Giving Compass is teaming up with SolutionsU, a platform that connects you to stories about responses to the world’s challenges. SolutionsU is a project of the Solutions Journalism Network: a nonprofit organization that seeks to rebalance the news, providing readers with critical reporting on society’s problems and stories that explain how individuals, institutions, and communities are responding.

Want to learn more about solutions journalism? Giving Compass interviewed David Bornstein, co-founder of the Solutions Journalism Network, who helped break it down for us.

We are featuring a collection of solution journalism stories from their searchable database, focusing on opiates and the healthcare system.


Healthcare workers are often the first people an addict consciously interacts with after an overdose, but unfortunately, many hospitals and healthcare providers miss an opportunity to affect change in addicts' lives. The status quo is saving a patient from their current overdose, and then sending them back on the streets with no resources, and few options other than returning to their addiction.

The stories in this collection offer glimpses into programs that are working to change this by reducing opiate use in the first place, and providing longer-term rather than episodic support to patients who have already become addicted.

Typically, ER doctors are only authorized to write prescriptions for three-days worth of buprenorphine, commonly called Suboxone, to ease a patient's withdrawal symptoms. But if the addict hasn't made it into treatment within this 72-hour window, they often begin using again. This puts the user at high risk for repeated overdoses that are often fatal. In Syracuse, NY, an emergency room doctor is working to change this by making addiction training available to ER doctors so that they can prescribe Suboxone for longer periods, giving addicts more time to detox and find their way into treatment.

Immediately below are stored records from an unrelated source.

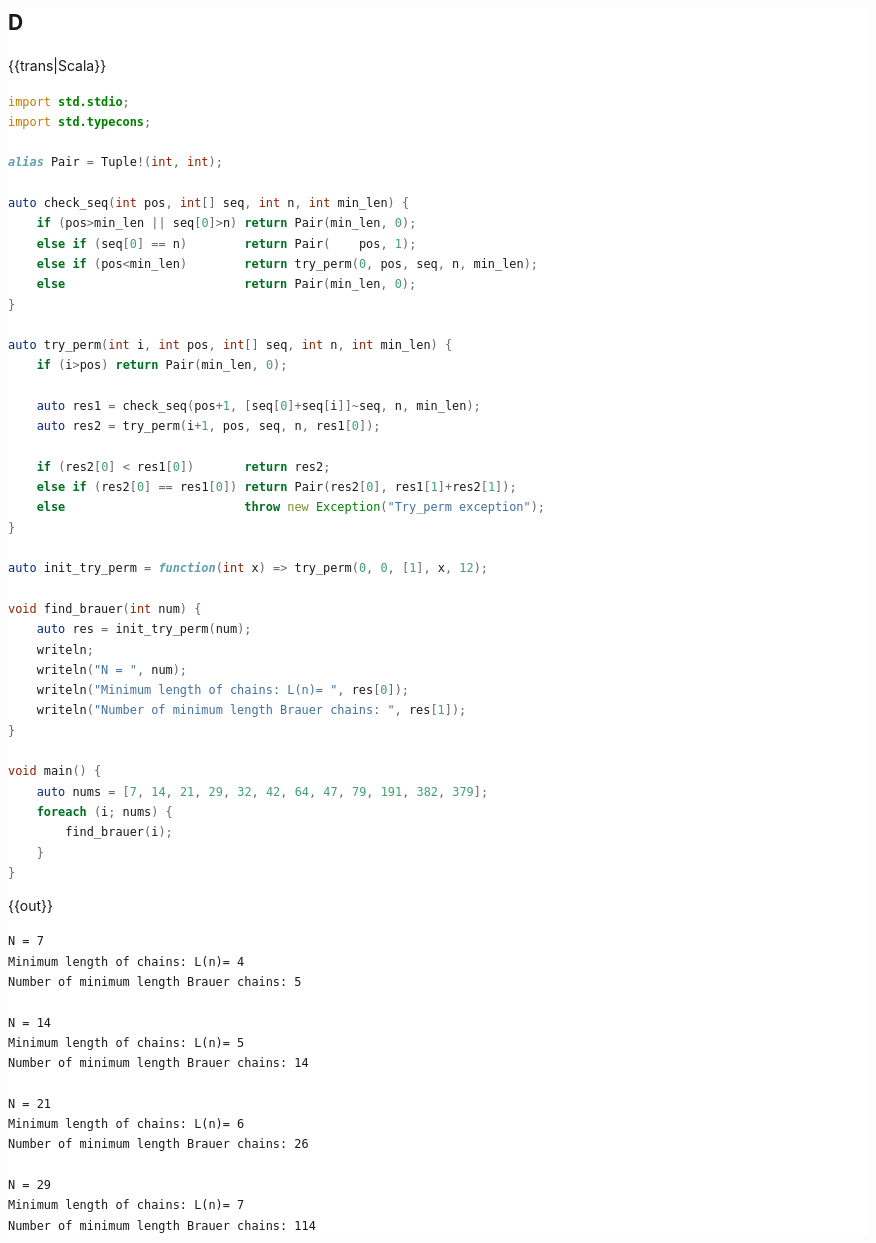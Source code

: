 

## D

{{trans|Scala}}

```D
import std.stdio;
import std.typecons;

alias Pair = Tuple!(int, int);

auto check_seq(int pos, int[] seq, int n, int min_len) {
    if (pos>min_len || seq[0]>n) return Pair(min_len, 0);
    else if (seq[0] == n)        return Pair(    pos, 1);
    else if (pos<min_len)        return try_perm(0, pos, seq, n, min_len);
    else                         return Pair(min_len, 0);
}

auto try_perm(int i, int pos, int[] seq, int n, int min_len) {
    if (i>pos) return Pair(min_len, 0);

    auto res1 = check_seq(pos+1, [seq[0]+seq[i]]~seq, n, min_len);
    auto res2 = try_perm(i+1, pos, seq, n, res1[0]);

    if (res2[0] < res1[0])       return res2;
    else if (res2[0] == res1[0]) return Pair(res2[0], res1[1]+res2[1]);
    else                         throw new Exception("Try_perm exception");
}

auto init_try_perm = function(int x) => try_perm(0, 0, [1], x, 12);

void find_brauer(int num) {
    auto res = init_try_perm(num);
    writeln;
    writeln("N = ", num);
    writeln("Minimum length of chains: L(n)= ", res[0]);
    writeln("Number of minimum length Brauer chains: ", res[1]);
}

void main() {
    auto nums = [7, 14, 21, 29, 32, 42, 64, 47, 79, 191, 382, 379];
    foreach (i; nums) {
        find_brauer(i);
    }
}
```

{{out}}

```txt
N = 7
Minimum length of chains: L(n)= 4
Number of minimum length Brauer chains: 5

N = 14
Minimum length of chains: L(n)= 5
Number of minimum length Brauer chains: 14

N = 21
Minimum length of chains: L(n)= 6
Number of minimum length Brauer chains: 26

N = 29
Minimum length of chains: L(n)= 7
Number of minimum length Brauer chains: 114
```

In Wilmington, NC, crisis teams are helping patients who have overdosed find their way from the ER and into treatment facilities instead of prison, and healthcare providers in an array of fields — including dentists — are becoming more selective about who they prescribe opiates to, and they are looking for warning signs of addiction in their patients.  Finally, providers are beginning to approach addicts with compassion rather than disdain, as is the case in Philadelphia, where addicts are receiving support and guidance to find their way into desperately-needed long term treatment.

How you can make an impact in this area:

Look beyond addiction. In order to stem the opioid crisis in the U.S., we cannot look at everything through an addiction lens, which tends to put the onus on individuals who are afflicted with substance use disorders The Center for High Impact Philanthropy (CHIP) lists four strategies for lifting the burden of addiction, including improving access to evidence-based treatment and funding innovation for prevention through proven programs such as the Harm Reduction Coalition.

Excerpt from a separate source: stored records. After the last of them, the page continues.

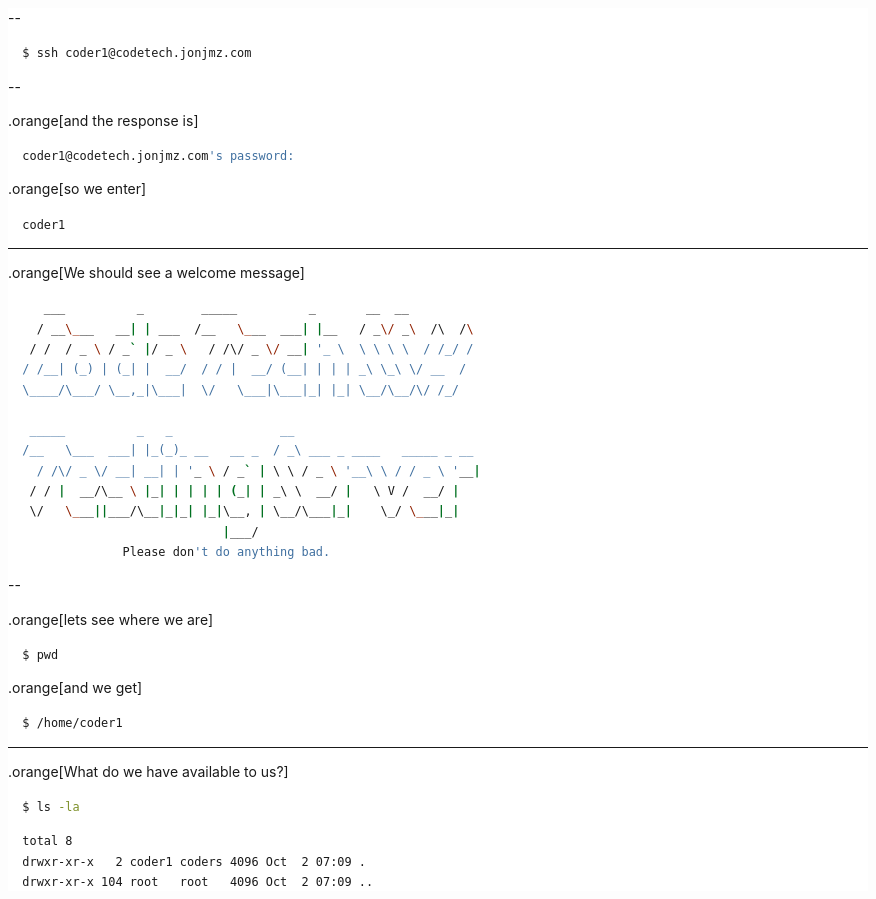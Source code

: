 --

```bash
  $ ssh coder1@codetech.jonjmz.com
```

--

.orange[and the response is]
```bash
  coder1@codetech.jonjmz.com's password:
```
.orange[so we enter]
```bash
  coder1
```
---

.orange[We should see a welcome message]
```bash
     ___          _        _____          _       __  __
    / __\___   __| | ___  /__   \___  ___| |__   / _\/ _\  /\  /\
   / /  / _ \ / _` |/ _ \   / /\/ _ \/ __| '_ \  \ \ \ \  / /_/ /
  / /__| (_) | (_| |  __/  / / |  __/ (__| | | | _\ \_\ \/ __  /
  \____/\___/ \__,_|\___|  \/   \___|\___|_| |_| \__/\__/\/ /_/

   _____          _   _               __
  /__   \___  ___| |_(_)_ __   __ _  / _\ ___ _ ____   _____ _ __
    / /\/ _ \/ __| __| | '_ \ / _` | \ \ / _ \ '__\ \ / / _ \ '__|
   / / |  __/\__ \ |_| | | | | (_| | _\ \  __/ |   \ V /  __/ |
   \/   \___||___/\__|_|_| |_|\__, | \__/\___|_|    \_/ \___|_|
                              |___/
                Please don't do anything bad.
```

--

.orange[lets see where we are]
```bash
  $ pwd
```

.orange[and we get]
```bash
  $ /home/coder1
```
---

.orange[What do we have available to us?]
```bash
  $ ls -la
```
```bash
  total 8
  drwxr-xr-x   2 coder1 coders 4096 Oct  2 07:09 .
  drwxr-xr-x 104 root   root   4096 Oct  2 07:09 ..
```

Be in it for the long haul. A study from Stanford Social Innovation Review of direct-service opioid prevention and treatment organizations in Indiana showed that while budget size doesn’t necessarily lead to impact in this field, there is a certain amount needed for sustainability: roughly $2 million. Large, multi-year, unrestricted grants can help give substance abuse-related orgs the capacity they need to scale.

Focus on underserved communities. According to the Center for Disease Control and Prevention (CDC), people in rural areas of the U.S. are nearly twice as likely to overdose on prescription painkillers as people in big cities — and the Native American population is disproportionally represented. Philanthropists can help address this gap through programs such as TelePain consults, a service from the University of Washington that uses technology to connect professional pain specialists with Native people and those who live in isolated regions. Grantmakers In Health has a guide for funders in addressing the needs of rural communities and older adults as well.